#### [WHAT THE TASK ASKS]
Identify every line in the records below that contains the word "allows", and copy each of those lines.

#### [DATASET ENTRIES]
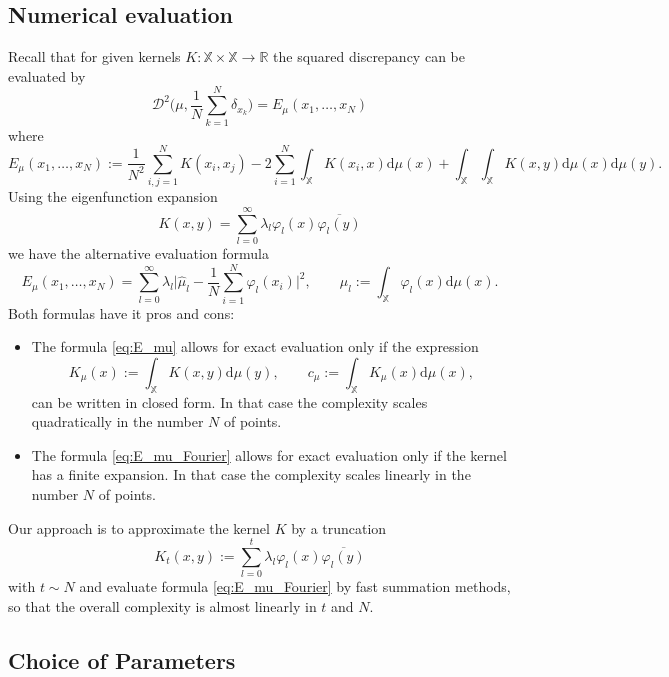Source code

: \documentclass[draft,
a4paper,11pt,DIV=11,%
abstract=on%
]{scrartcl}
\begin{document}
\subsection{Numerical evaluation}
Recall that for given kernels $K:\mathbb X\times \mathbb X \to \mathbb R$ the squared discrepancy can be evaluated by
\[
  \mathscr D^{2}\Big(\mu, \frac 1N \sum_{k=1}^{N} \delta_{x_{k}}\Big) = E_{\mu}(x_{1},\dots,x_{N})
\]
where
\begin{equation}
  \label{eq:E_mu}
  E_{\mu}(x_{1},\dots,x_{N}) :=
    \frac{1}{N^{2}}\sum_{i,j=1}^{N} K(x_{i},x_{j}) - 2\sum_{i=1}^{N} \int_{\mathbb X} K(x_{i},x) \mathrm d\mu(x) + \int_{\mathbb X}\int_{\mathbb X} K(x,y) \mathrm d\mu(x) \mathrm d\mu(y).
  \end{equation}
Using the eigenfunction expansion
\[
 K(x,y) = \sum_{l=0}^{\infty} \lambda_{l} \varphi_{l}(x) \overline{\varphi_{l}(y)} 
\]
we have the alternative evaluation formula
\begin{equation}
  \label{eq:E_mu_Fourier}
  E_{\mu}(x_{1},\dots,x_{N}) = \sum_{l=0}^{\infty} \lambda_{l} \Big| \hat\mu_{l}
  - \frac 1N \sum_{i=1}^{N} \varphi_{l}(x_{i}) \Big|^{2}, \quad\quad \mu_{l} := \int_{\mathbb X} \varphi_{l}(x) \mathrm d\mu(x).
\end{equation}
Both formulas have it pros and cons:
\begin{itemize}
\item The formula \eqref{eq:E_mu} allows for exact evaluation only if the expression
\[
  K_{\mu}(x) := \int_{\mathbb X} K(x,y) \mathrm d\mu(y), \qquad  c_{\mu} := \int_{\mathbb X} K_{\mu}(x) \mathrm d\mu(x),
\]
can be written in closed form. In that case the complexity scales quadratically in the number $N$ of points.

\item The formula \eqref{eq:E_mu_Fourier} allows for exact evaluation only if the kernel has a finite expansion. In that case the complexity scales linearly in the number $N$ of points. 
\end{itemize}
Our approach is to approximate the kernel $K$ by a truncation
\[
  K_{t}(x,y) := \sum_{l=0}^{t} \lambda_{l} \varphi_{l}(x) \overline{\varphi_{l}(y)}
\]
with $t \sim N$ and evaluate formula \eqref{eq:E_mu_Fourier} by fast summation methods, so that the overall complexity is almost linearly in $t$ and $N$. 

\subsection{Choice of Parameters}
\end{document}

#### [RESPONSE TO THE EXERCISE]
\item The formula \eqref{eq:E_mu} allows for exact evaluation only if the expression
\item The formula \eqref{eq:E_mu_Fourier} allows for exact evaluation only if the kernel has a finite expansion. In that case the complexity scales linearly in the number $N$ of points. 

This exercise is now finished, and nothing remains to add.